Barokarchitectuur
Barokarchitectuur is een stijl en fase in de architectuur, ontstaan tijdens de barokperiode. Kenmerkend is het gebruik van vormen uit de renaissance maar met een sterkere verdeling van muurvlakken en een speelser gebruik van ornamenten zoals (gebogen) frontons. Ook wordt de rondboog weer – net als bij de romaanse architectuur – veel in raam- en deuropeningen gebruikt. Rococo wordt vaak als onderdeel van de Barok gezien.
Kenmerken
[bewerken | brontekst bewerken]Onder invloed van de Italiaanse architecten Francesco Borromini (1599-1667), Gian Lorenzo Bernini (1598-1680) en de Zwitserse Carlo Maderno (1556-1629) wordt een stijl ontwikkeld die rijk, gedurfd is. De Barok, al maakt ze nog steeds gebruik van Romeinse en renaissance-begrippen, breekt met de beperkingen van het klassieke bouwen en loopt uit op een ware stortvloed van gebogen, plastische vormen. In de barokke architectuur komt de ware aard van de 'barocco' tot uiting.
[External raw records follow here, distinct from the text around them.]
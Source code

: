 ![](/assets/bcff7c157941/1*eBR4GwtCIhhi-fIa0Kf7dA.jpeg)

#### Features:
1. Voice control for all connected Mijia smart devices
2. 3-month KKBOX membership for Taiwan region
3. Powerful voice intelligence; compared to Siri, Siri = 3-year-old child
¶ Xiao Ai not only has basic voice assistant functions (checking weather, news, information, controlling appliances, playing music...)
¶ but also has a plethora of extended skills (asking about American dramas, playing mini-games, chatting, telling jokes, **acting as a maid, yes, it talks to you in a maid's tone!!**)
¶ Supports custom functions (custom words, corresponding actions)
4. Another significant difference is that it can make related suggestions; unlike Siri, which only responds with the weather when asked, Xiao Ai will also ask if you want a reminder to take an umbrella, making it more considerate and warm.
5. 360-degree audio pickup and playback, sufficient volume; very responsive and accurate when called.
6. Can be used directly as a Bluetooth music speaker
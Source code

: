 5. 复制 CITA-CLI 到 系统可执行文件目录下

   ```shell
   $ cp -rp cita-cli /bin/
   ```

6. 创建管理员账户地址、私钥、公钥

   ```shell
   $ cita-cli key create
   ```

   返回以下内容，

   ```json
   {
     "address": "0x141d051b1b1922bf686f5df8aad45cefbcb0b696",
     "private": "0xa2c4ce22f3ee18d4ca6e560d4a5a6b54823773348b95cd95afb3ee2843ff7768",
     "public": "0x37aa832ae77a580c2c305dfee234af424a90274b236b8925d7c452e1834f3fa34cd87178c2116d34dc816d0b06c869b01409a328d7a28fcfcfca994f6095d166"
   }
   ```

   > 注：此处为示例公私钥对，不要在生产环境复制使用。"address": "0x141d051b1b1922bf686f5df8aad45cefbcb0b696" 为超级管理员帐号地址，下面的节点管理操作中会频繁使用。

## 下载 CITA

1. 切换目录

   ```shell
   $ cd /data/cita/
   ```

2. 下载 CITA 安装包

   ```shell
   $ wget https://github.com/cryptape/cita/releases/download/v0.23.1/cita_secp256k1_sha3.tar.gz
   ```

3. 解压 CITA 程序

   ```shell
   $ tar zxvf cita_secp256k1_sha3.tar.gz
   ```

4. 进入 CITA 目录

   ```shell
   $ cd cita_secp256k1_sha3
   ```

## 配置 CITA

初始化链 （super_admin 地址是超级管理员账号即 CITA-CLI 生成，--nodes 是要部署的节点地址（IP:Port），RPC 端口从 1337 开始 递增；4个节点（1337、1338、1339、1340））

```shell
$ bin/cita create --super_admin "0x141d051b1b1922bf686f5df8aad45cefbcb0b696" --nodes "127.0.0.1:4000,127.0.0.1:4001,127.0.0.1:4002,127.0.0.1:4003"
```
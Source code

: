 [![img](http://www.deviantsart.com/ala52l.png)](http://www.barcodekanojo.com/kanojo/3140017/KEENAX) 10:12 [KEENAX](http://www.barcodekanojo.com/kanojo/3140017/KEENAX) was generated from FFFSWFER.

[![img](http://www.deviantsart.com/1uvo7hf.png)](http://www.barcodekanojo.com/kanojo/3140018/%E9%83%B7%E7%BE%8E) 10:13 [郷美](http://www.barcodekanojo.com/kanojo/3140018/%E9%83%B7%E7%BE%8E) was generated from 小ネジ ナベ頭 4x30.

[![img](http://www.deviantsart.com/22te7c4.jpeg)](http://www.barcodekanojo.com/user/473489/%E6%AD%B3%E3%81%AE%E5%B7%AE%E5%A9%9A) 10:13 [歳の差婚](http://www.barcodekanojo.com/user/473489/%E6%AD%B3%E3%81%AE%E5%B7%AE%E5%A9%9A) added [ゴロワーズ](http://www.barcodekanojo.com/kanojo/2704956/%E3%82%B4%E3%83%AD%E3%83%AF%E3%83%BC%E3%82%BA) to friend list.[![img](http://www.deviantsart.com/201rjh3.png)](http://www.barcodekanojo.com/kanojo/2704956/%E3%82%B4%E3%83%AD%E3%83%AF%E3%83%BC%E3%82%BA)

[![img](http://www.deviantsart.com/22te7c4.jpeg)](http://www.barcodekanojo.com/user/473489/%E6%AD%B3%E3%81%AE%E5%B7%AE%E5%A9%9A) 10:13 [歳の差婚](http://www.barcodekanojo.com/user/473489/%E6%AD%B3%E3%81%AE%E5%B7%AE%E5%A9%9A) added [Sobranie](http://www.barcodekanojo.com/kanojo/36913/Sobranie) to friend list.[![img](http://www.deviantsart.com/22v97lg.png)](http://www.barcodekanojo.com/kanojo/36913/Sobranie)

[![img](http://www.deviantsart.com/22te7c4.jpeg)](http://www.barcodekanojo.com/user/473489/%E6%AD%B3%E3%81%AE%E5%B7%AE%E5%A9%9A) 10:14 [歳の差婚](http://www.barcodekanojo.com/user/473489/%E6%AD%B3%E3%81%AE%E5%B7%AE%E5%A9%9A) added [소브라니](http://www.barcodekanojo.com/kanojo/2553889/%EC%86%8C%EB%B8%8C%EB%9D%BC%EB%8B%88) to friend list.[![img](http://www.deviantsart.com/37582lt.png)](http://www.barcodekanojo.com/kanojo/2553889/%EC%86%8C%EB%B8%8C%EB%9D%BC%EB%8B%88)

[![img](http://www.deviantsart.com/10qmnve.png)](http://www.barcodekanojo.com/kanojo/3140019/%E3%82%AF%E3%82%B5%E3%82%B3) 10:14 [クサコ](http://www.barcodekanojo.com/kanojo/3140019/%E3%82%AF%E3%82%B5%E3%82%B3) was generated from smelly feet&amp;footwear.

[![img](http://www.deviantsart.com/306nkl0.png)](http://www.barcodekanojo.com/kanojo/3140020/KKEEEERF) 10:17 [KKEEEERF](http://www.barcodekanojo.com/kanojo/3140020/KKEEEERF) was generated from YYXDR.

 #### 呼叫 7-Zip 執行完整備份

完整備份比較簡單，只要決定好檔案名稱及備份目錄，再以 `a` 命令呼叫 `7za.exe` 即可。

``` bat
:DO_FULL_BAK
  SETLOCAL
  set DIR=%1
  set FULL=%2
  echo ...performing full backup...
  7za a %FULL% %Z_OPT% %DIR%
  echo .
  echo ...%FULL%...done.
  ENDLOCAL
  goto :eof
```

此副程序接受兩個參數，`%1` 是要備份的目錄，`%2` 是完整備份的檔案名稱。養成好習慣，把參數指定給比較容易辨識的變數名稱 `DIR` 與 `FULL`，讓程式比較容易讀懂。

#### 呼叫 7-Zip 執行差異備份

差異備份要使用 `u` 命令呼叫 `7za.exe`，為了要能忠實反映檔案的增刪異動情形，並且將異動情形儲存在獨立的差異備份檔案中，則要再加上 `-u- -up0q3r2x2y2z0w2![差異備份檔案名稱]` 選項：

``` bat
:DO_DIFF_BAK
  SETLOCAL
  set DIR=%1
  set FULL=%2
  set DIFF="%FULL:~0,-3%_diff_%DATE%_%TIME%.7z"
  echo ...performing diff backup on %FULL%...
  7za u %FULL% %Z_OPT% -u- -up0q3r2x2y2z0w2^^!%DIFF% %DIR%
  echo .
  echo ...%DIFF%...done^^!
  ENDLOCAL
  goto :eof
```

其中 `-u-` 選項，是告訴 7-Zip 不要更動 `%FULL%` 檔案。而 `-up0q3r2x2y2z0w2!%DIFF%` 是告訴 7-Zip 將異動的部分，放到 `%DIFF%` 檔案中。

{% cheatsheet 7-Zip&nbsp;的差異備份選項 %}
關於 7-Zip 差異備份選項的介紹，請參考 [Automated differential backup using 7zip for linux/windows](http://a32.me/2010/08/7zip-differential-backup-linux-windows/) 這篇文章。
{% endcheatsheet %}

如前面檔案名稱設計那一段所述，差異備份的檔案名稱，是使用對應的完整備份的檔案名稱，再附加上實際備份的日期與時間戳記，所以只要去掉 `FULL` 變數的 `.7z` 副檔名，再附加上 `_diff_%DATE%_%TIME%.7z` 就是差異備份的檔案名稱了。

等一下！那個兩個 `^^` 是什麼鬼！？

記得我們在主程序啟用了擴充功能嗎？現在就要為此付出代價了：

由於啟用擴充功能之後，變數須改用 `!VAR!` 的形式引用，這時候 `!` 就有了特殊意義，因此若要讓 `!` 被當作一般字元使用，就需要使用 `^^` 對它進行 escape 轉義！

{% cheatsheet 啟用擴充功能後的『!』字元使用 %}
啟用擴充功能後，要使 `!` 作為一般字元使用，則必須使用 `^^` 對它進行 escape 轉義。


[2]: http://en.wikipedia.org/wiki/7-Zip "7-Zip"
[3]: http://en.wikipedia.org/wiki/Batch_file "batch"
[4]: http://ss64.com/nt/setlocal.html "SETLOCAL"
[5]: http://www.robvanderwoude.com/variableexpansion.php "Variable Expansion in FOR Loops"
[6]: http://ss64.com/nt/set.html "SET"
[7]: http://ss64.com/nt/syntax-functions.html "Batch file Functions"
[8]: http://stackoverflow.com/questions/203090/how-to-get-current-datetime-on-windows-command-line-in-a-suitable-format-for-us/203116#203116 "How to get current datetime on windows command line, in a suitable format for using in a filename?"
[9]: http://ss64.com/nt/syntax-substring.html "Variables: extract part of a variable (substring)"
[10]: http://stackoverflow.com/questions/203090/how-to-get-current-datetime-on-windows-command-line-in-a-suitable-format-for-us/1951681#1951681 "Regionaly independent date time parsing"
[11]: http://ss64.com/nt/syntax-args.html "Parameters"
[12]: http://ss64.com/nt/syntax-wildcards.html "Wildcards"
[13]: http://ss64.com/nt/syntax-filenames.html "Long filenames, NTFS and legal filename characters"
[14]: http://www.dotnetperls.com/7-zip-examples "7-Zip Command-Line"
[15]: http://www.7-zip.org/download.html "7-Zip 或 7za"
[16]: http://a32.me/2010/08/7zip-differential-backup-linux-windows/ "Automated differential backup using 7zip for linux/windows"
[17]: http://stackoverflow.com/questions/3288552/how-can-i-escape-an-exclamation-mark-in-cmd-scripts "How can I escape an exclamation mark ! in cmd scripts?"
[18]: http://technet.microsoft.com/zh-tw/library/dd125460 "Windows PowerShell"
Barrocco is een juweliersterm om een ruwe parel of onbewerkte steen aan te duiden. Het gebrek aan verfijning, en de overdaad, zou de stijl van Maderno en zijn navolgers deze roepnaam opleveren. Een kenmerk van de barokbouwstijl is dat door middel van de overdaad indruk op de bezoeker gemaakt moest worden.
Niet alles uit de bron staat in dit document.